## Your goal:
Reproduce the whole listing, character for character.
((
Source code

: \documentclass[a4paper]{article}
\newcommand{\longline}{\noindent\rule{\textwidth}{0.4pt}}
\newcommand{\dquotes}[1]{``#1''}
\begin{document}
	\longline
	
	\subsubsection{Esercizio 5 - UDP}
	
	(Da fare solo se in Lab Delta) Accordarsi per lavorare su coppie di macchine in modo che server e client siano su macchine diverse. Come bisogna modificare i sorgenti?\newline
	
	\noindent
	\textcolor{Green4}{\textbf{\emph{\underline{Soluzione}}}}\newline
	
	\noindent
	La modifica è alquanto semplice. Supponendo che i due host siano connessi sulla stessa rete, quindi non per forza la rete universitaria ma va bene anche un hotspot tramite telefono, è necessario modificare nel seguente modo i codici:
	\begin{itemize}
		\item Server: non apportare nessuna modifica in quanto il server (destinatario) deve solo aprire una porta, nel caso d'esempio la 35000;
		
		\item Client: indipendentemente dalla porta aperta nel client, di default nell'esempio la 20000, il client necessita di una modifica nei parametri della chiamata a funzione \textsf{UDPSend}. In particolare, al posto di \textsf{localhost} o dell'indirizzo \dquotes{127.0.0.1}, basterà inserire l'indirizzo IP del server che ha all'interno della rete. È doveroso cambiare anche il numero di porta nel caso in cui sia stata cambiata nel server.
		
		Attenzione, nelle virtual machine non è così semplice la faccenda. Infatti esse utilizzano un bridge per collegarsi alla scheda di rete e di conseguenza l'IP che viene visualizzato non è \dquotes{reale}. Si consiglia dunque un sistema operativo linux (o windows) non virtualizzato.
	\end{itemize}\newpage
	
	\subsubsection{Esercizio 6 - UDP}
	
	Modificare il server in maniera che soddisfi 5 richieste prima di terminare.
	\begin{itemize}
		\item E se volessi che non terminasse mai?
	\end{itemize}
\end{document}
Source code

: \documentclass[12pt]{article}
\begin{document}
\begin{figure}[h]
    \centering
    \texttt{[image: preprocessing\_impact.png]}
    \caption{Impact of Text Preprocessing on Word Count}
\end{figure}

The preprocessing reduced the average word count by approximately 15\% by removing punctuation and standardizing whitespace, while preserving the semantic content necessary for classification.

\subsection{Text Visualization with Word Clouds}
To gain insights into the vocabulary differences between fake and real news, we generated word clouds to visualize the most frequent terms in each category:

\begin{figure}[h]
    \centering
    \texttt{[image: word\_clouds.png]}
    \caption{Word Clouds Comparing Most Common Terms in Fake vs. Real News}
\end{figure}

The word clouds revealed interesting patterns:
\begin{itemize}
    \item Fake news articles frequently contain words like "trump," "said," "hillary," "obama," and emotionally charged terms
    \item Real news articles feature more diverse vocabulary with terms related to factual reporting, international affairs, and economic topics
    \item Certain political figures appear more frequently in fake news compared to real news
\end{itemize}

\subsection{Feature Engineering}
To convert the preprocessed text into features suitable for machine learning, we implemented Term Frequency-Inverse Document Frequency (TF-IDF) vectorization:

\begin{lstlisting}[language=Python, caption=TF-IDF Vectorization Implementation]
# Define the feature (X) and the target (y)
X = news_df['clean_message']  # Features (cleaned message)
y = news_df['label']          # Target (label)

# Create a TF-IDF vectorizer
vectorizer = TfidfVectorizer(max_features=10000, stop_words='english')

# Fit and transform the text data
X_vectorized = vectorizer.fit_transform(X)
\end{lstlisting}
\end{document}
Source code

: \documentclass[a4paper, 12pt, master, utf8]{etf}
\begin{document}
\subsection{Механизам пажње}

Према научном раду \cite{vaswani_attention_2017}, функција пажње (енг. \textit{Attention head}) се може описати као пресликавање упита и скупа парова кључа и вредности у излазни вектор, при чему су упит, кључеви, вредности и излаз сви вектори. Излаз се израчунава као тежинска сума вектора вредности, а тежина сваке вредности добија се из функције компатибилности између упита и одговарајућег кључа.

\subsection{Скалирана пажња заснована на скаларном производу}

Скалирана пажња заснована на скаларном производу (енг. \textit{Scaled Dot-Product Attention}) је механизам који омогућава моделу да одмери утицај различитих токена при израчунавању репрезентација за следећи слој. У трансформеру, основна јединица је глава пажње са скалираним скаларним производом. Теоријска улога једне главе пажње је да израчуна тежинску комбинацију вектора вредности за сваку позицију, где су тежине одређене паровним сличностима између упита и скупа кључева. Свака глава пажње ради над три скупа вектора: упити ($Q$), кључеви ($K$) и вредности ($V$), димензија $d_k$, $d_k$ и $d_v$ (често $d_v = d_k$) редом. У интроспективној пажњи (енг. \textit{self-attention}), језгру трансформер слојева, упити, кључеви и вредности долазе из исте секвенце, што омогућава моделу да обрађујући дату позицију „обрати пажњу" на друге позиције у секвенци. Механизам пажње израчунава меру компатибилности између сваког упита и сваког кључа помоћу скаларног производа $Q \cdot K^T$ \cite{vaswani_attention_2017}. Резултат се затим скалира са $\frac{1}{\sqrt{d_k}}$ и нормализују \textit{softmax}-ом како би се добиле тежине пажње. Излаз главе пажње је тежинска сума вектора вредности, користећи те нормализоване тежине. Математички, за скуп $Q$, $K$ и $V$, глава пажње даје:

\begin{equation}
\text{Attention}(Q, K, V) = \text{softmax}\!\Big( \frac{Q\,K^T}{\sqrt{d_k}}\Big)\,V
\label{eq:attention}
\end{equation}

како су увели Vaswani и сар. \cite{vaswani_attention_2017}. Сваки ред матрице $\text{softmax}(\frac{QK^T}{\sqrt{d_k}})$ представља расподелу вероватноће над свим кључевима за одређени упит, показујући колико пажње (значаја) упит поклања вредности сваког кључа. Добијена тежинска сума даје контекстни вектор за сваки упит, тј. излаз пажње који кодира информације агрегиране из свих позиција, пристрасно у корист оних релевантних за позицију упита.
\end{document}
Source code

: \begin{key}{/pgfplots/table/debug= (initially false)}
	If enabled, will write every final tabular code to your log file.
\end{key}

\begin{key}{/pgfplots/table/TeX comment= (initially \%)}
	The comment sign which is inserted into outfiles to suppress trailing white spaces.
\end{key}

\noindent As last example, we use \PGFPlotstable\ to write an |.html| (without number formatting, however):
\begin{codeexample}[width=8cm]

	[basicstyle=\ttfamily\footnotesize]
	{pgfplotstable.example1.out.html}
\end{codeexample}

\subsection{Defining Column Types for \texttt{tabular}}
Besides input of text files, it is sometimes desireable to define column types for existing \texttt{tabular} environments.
))
## Task solution:
Source code

: \documentclass[a4paper]{article}
\newcommand{\longline}{\noindent\rule{\textwidth}{0.4pt}}
\newcommand{\dquotes}[1]{``#1''}
\begin{document}
	\longline
	
	\subsubsection{Esercizio 5 - UDP}
	
	(Da fare solo se in Lab Delta) Accordarsi per lavorare su coppie di macchine in modo che server e client siano su macchine diverse. Come bisogna modificare i sorgenti?\newline
	
	\noindent
	\textcolor{Green4}{\textbf{\emph{\underline{Soluzione}}}}\newline
	
	\noindent
	La modifica è alquanto semplice. Supponendo che i due host siano connessi sulla stessa rete, quindi non per forza la rete universitaria ma va bene anche un hotspot tramite telefono, è necessario modificare nel seguente modo i codici:
	\begin{itemize}
		\item Server: non apportare nessuna modifica in quanto il server (destinatario) deve solo aprire una porta, nel caso d'esempio la 35000;
		
		\item Client: indipendentemente dalla porta aperta nel client, di default nell'esempio la 20000, il client necessita di una modifica nei parametri della chiamata a funzione \textsf{UDPSend}. In particolare, al posto di \textsf{localhost} o dell'indirizzo \dquotes{127.0.0.1}, basterà inserire l'indirizzo IP del server che ha all'interno della rete. È doveroso cambiare anche il numero di porta nel caso in cui sia stata cambiata nel server.
		
		Attenzione, nelle virtual machine non è così semplice la faccenda. Infatti esse utilizzano un bridge per collegarsi alla scheda di rete e di conseguenza l'IP che viene visualizzato non è \dquotes{reale}. Si consiglia dunque un sistema operativo linux (o windows) non virtualizzato.
	\end{itemize}\newpage
	
	\subsubsection{Esercizio 6 - UDP}
	
	Modificare il server in maniera che soddisfi 5 richieste prima di terminare.
	\begin{itemize}
		\item E se volessi che non terminasse mai?
	\end{itemize}
\end{document}
Source code

: \documentclass[12pt]{article}
\begin{document}
\begin{figure}[h]
    \centering
    \texttt{[image: preprocessing\_impact.png]}
    \caption{Impact of Text Preprocessing on Word Count}
\end{figure}

The preprocessing reduced the average word count by approximately 15\% by removing punctuation and standardizing whitespace, while preserving the semantic content necessary for classification.

\subsection{Text Visualization with Word Clouds}
To gain insights into the vocabulary differences between fake and real news, we generated word clouds to visualize the most frequent terms in each category:

\begin{figure}[h]
    \centering
    \texttt{[image: word\_clouds.png]}
    \caption{Word Clouds Comparing Most Common Terms in Fake vs. Real News}
\end{figure}

The word clouds revealed interesting patterns:
\begin{itemize}
    \item Fake news articles frequently contain words like "trump," "said," "hillary," "obama," and emotionally charged terms
    \item Real news articles feature more diverse vocabulary with terms related to factual reporting, international affairs, and economic topics
    \item Certain political figures appear more frequently in fake news compared to real news
\end{itemize}

\subsection{Feature Engineering}
To convert the preprocessed text into features suitable for machine learning, we implemented Term Frequency-Inverse Document Frequency (TF-IDF) vectorization:

\begin{lstlisting}[language=Python, caption=TF-IDF Vectorization Implementation]
# Define the feature (X) and the target (y)
X = news_df['clean_message']  # Features (cleaned message)
y = news_df['label']          # Target (label)

# Create a TF-IDF vectorizer
vectorizer = TfidfVectorizer(max_features=10000, stop_words='english')

# Fit and transform the text data
X_vectorized = vectorizer.fit_transform(X)
\end{lstlisting}
\end{document}
Source code

: \documentclass[a4paper, 12pt, master, utf8]{etf}
\begin{document}
\subsection{Механизам пажње}

Према научном раду \cite{vaswani_attention_2017}, функција пажње (енг. \textit{Attention head}) се може описати као пресликавање упита и скупа парова кључа и вредности у излазни вектор, при чему су упит, кључеви, вредности и излаз сви вектори. Излаз се израчунава као тежинска сума вектора вредности, а тежина сваке вредности добија се из функције компатибилности између упита и одговарајућег кључа.

\subsection{Скалирана пажња заснована на скаларном производу}

Скалирана пажња заснована на скаларном производу (енг. \textit{Scaled Dot-Product Attention}) је механизам који омогућава моделу да одмери утицај различитих токена при израчунавању репрезентација за следећи слој. У трансформеру, основна јединица је глава пажње са скалираним скаларним производом. Теоријска улога једне главе пажње је да израчуна тежинску комбинацију вектора вредности за сваку позицију, где су тежине одређене паровним сличностима између упита и скупа кључева. Свака глава пажње ради над три скупа вектора: упити ($Q$), кључеви ($K$) и вредности ($V$), димензија $d_k$, $d_k$ и $d_v$ (често $d_v = d_k$) редом. У интроспективној пажњи (енг. \textit{self-attention}), језгру трансформер слојева, упити, кључеви и вредности долазе из исте секвенце, што омогућава моделу да обрађујући дату позицију „обрати пажњу" на друге позиције у секвенци. Механизам пажње израчунава меру компатибилности између сваког упита и сваког кључа помоћу скаларног производа $Q \cdot K^T$ \cite{vaswani_attention_2017}. Резултат се затим скалира са $\frac{1}{\sqrt{d_k}}$ и нормализују \textit{softmax}-ом како би се добиле тежине пажње. Излаз главе пажње је тежинска сума вектора вредности, користећи те нормализоване тежине. Математички, за скуп $Q$, $K$ и $V$, глава пажње даје:

\begin{equation}
\text{Attention}(Q, K, V) = \text{softmax}\!\Big( \frac{Q\,K^T}{\sqrt{d_k}}\Big)\,V
\label{eq:attention}
\end{equation}

како су увели Vaswani и сар. \cite{vaswani_attention_2017}. Сваки ред матрице $\text{softmax}(\frac{QK^T}{\sqrt{d_k}})$ представља расподелу вероватноће над свим кључевима за одређени упит, показујући колико пажње (значаја) упит поклања вредности сваког кључа. Добијена тежинска сума даје контекстни вектор за сваки упит, тј. излаз пажње који кодира информације агрегиране из свих позиција, пристрасно у корист оних релевантних за позицију упита.
\end{document}
Source code

: \begin{key}{/pgfplots/table/debug= (initially false)}
	If enabled, will write every final tabular code to your log file.
\end{key}

\begin{key}{/pgfplots/table/TeX comment= (initially \%)}
	The comment sign which is inserted into outfiles to suppress trailing white spaces.
\end{key}

\noindent As last example, we use \PGFPlotstable\ to write an |.html| (without number formatting, however):
\begin{codeexample}[width=8cm]

	[basicstyle=\ttfamily\footnotesize]
	{pgfplotstable.example1.out.html}
\end{codeexample}

\subsection{Defining Column Types for \texttt{tabular}}
Besides input of text files, it is sometimes desireable to define column types for existing \texttt{tabular} environments.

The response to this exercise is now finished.